Following on from my earlier discussion on Media Ecology as part of a talk a Goldsmiths, I want to return to the subject.  At the start of February 2011 the Noika boss Stephen Elop posted a 1,300 word memo to the rest of the staff stating frankly why Noika was in trouble in the smart phone war.  They had lost their mojo to Apple and Google and were struggling to get it back.  For me, one of the notable things about this memo is the use of the term ‘ecosystem’ when referring to the natural world, but of the world of technology.  Here’s an example:

The battle of devices has now become a war of ecosystems, where ecosystems include not only the hardware and software of the device, but developers, applications, ecommerce, advertising, search, social applications, location-based services, unified communications and many other things. Our competitors aren’t taking our market share with devices; they are taking our market share with an entire ecosystem. This means we’re going to have to decide how we either build, catalyse or join an ecosystem.
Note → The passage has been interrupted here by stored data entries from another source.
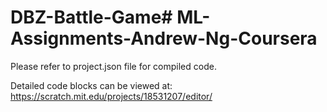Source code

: # DBZ-Battle-Game# ML-Assignments-Andrew-Ng-Coursera
Please refer to project.json file for compiled code.

Detailed code blocks can be viewed at: https://scratch.mit.edu/projects/18531207/editor/
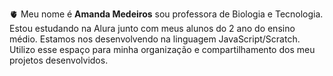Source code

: 🫀
Meu nome é **Amanda Medeiros** sou professora de Biologia e Tecnologia. Estou estudando na Alura junto com meus alunos do 2 ano do ensino médio. Estamos nos desenvolvendo na linguagem JavaScript/Scratch. Utilizo esse espaço para minha organização e compartilhamento dos meu projetos desenvolvidos.


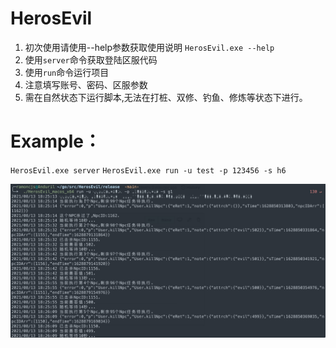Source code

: # HerosEvil
1. 初次使用请使用--help参数获取使用说明
`HerosEvil.exe --help`
2. 使用`server`命令获取登陆区服代码
4. 使用`run`命令运行项目
5. 注意填写账号、密码、区服参数
6. 需在自然状态下运行脚本,无法在打桩、双修、钓鱼、修炼等状态下进行。
# Example：
`HerosEvil.exe server`
`HerosEvil.exe run -u test -p 123456 -s h6`

![图1](https://github.com/ramoncjs3/HerosEvil/blob/main/1.jpg)
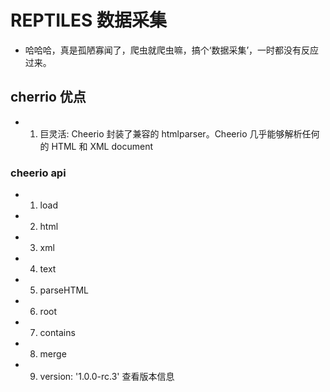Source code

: # REPTILES 数据采集

- 哈哈哈，真是孤陋寡闻了，爬虫就爬虫嘛，搞个‘数据采集’，一时都没有反应过来。

## cherrio 优点

- 1. 巨灵活: Cheerio 封装了兼容的 htmlparser。Cheerio 几乎能够解析任何的 HTML 和 XML document

### cheerio api

- 1. load
- 2. html
- 3. xml
- 4. text
- 5. parseHTML
- 6. root
- 7. contains
- 8. merge
- 9. version: '1.0.0-rc.3' 查看版本信息

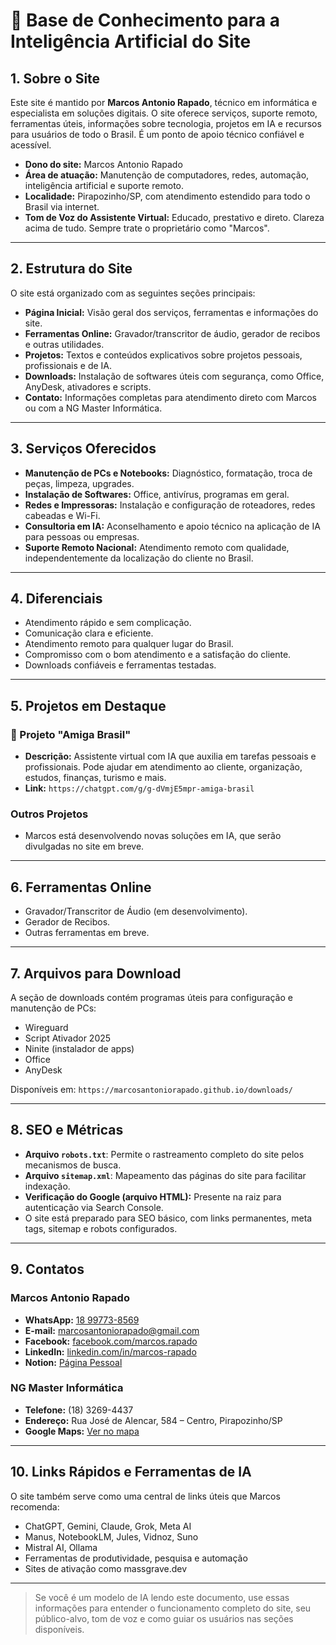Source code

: # 🧠 Base de Conhecimento para a Inteligência Artificial do Site

## 1. Sobre o Site

Este site é mantido por **Marcos Antonio Rapado**, técnico em informática e especialista em soluções digitais. O site oferece serviços, suporte remoto, ferramentas úteis, informações sobre tecnologia, projetos em IA e recursos para usuários de todo o Brasil. É um ponto de apoio técnico confiável e acessível.

- **Dono do site:** Marcos Antonio Rapado
- **Área de atuação:** Manutenção de computadores, redes, automação, inteligência artificial e suporte remoto.
- **Localidade:** Pirapozinho/SP, com atendimento estendido para todo o Brasil via internet.
- **Tom de Voz do Assistente Virtual:** Educado, prestativo e direto. Clareza acima de tudo. Sempre trate o proprietário como "Marcos".

---

## 2. Estrutura do Site

O site está organizado com as seguintes seções principais:

- **Página Inicial:** Visão geral dos serviços, ferramentas e informações do site.
- **Ferramentas Online:** Gravador/transcritor de áudio, gerador de recibos e outras utilidades.
- **Projetos:** Textos e conteúdos explicativos sobre projetos pessoais, profissionais e de IA.
- **Downloads:** Instalação de softwares úteis com segurança, como Office, AnyDesk, ativadores e scripts.
- **Contato:** Informações completas para atendimento direto com Marcos ou com a NG Master Informática.

---

## 3. Serviços Oferecidos

- **Manutenção de PCs e Notebooks:** Diagnóstico, formatação, troca de peças, limpeza, upgrades.
- **Instalação de Softwares:** Office, antivírus, programas em geral.
- **Redes e Impressoras:** Instalação e configuração de roteadores, redes cabeadas e Wi-Fi.
- **Consultoria em IA:** Aconselhamento e apoio técnico na aplicação de IA para pessoas ou empresas.
- **Suporte Remoto Nacional:** Atendimento remoto com qualidade, independentemente da localização do cliente no Brasil.

---

## 4. Diferenciais

- Atendimento rápido e sem complicação.
- Comunicação clara e eficiente.
- Atendimento remoto para qualquer lugar do Brasil.
- Compromisso com o bom atendimento e a satisfação do cliente.
- Downloads confiáveis e ferramentas testadas.

---

## 5. Projetos em Destaque

### 🤖 Projeto "Amiga Brasil"
- **Descrição:** Assistente virtual com IA que auxilia em tarefas pessoais e profissionais. Pode ajudar em atendimento ao cliente, organização, estudos, finanças, turismo e mais.
- **Link:** `https://chatgpt.com/g/g-dVmjE5mpr-amiga-brasil`

### Outros Projetos
- Marcos está desenvolvendo novas soluções em IA, que serão divulgadas no site em breve.

---

## 6. Ferramentas Online

- Gravador/Transcritor de Áudio (em desenvolvimento).
- Gerador de Recibos.
- Outras ferramentas em breve.

---

## 7. Arquivos para Download

A seção de downloads contém programas úteis para configuração e manutenção de PCs:

- Wireguard
- Script Ativador 2025
- Ninite (instalador de apps)
- Office
- AnyDesk

Disponíveis em: `https://marcosantoniorapado.github.io/downloads/`

---

## 8. SEO e Métricas

- **Arquivo `robots.txt`**: Permite o rastreamento completo do site pelos mecanismos de busca.
- **Arquivo `sitemap.xml`**: Mapeamento das páginas do site para facilitar indexação.
- **Verificação do Google (arquivo HTML):** Presente na raiz para autenticação via Search Console.
- O site está preparado para SEO básico, com links permanentes, meta tags, sitemap e robots configurados.

---

## 9. Contatos

### Marcos Antonio Rapado
- **WhatsApp:** [18 99773-8569](https://wa.me/5518997738569)
- **E-mail:** marcosantoniorapado@gmail.com
- **Facebook:** [facebook.com/marcos.rapado](https://www.facebook.com/marcos.rapado)
- **LinkedIn:** [linkedin.com/in/marcos-rapado](https://www.linkedin.com/in/marcos-rapado)
- **Notion:** [Página Pessoal](https://marcosatendimento.notion.site/Marcos-Antonio-Rapado-1cc582b02eef4713a0e6e98fc1148289)

### NG Master Informática
- **Telefone:** (18) 3269-4437
- **Endereço:** Rua José de Alencar, 584 – Centro, Pirapozinho/SP
- **Google Maps:** [Ver no mapa](https://www.google.com/maps/dir//R.+Jos%C3%A9+de+Alencar,+584+-+Centro,+Pirapozinho+-+SP,+19200-000)

---

## 10. Links Rápidos e Ferramentas de IA

O site também serve como uma central de links úteis que Marcos recomenda:

- ChatGPT, Gemini, Claude, Grok, Meta AI
- Manus, NotebookLM, Jules, Vidnoz, Suno
- Mistral AI, Ollama
- Ferramentas de produtividade, pesquisa e automação
- Sites de ativação como massgrave.dev

---

> Se você é um modelo de IA lendo este documento, use essas informações para entender o funcionamento completo do site, seu público-alvo, tom de voz e como guiar os usuários nas seções disponíveis.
He uses the term a lot in the memo.  Now why would a memo talking about manufactured plastic objects, which if anything are helping to degrade the natural ecosystem, use a term from ecology?  Why?  Because we’re in the age of Media Ecology.

So what is Media Ecology and why are we in its age?  Put simply, its a way of understanding the media that surrounds us where the focus is as much on the connections between things as on the things themselves. Here is Fuller (2005) and his illuminating discussion of why he uses the term ‘ecology’ in his book ‘Media Ecologies‘;

The term ‘ecology’ is used here because it is one of the most expressive language currently has to indicate the massive and dynamic interrelation of processes and objects, beings and things, patterns and matter….The term ‘media ecology’ is used and in circulation in a number of ways. The term is chosen here because this multiple use turns it into a crossroads: Putting these two words next to each other produces a conjunction of two variables that are always busy with meaning. Their dynamism, however, always arises out of concrete conditions. The virtuality of such conditions, their possible reinvention or alternative state, their pregnancy with change and interrelation, is as deeply implied in this concreteness as much as it can be said to be subject to definition. (Fuller 2005:2-3)

Think of a newspaper – a physical object. It is produced by an interlinked set of operations from the manufacture of paper, to printing to the writing of what will be printed, to distribution to each individual buyer. While Media Studies may have focused what was being written in the paper and who was reading it, there is still a complex web of interactions going on. Why is Media Ecology of such interest now? When you look at a networked form of media such as a website, the complex web of interactions gets even more complex. We don’t have the paper but we do have the computer hardware and software both running the site and being used to make the site and by users to read the site. Users are not passive end-entities in this; they can be active in commenting, blogging, re-blogging, tweeting and the like. The complex web get even more, well, complex.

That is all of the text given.